DATA SHOWN:
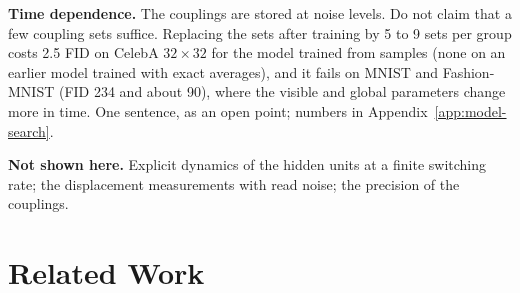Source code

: \begin{plan}
  \item \textbf{Time dependence.} The couplings are stored at \nSlices{} noise
        levels. Do not claim that a few coupling sets suffice. Replacing the
        \nSlices{} sets after training by 5 to 9 sets per group costs 2.5 FID
        on CelebA $32\times32$ for the model trained from samples (none on an
        earlier model trained with exact averages), and it fails on MNIST and
        Fashion-MNIST (FID 234 and about 90), where the visible and global
        parameters change more in time. One sentence, as an open point;
        numbers in Appendix~\ref{app:model-search}.
  \item \textbf{Not shown here.} Explicit dynamics of the hidden units at a
        finite switching rate; the displacement measurements with read noise;
        the precision of the couplings. 
\end{plan}

\section{Related Work}
\label{sec:related}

TASK BRIEF: All lines above that include the word "with" should be located and copied.

SOLUTION TO THE EXERCISE:
        earlier model trained with exact averages), and it fails on MNIST and
        finite switching rate; the displacement measurements with read noise;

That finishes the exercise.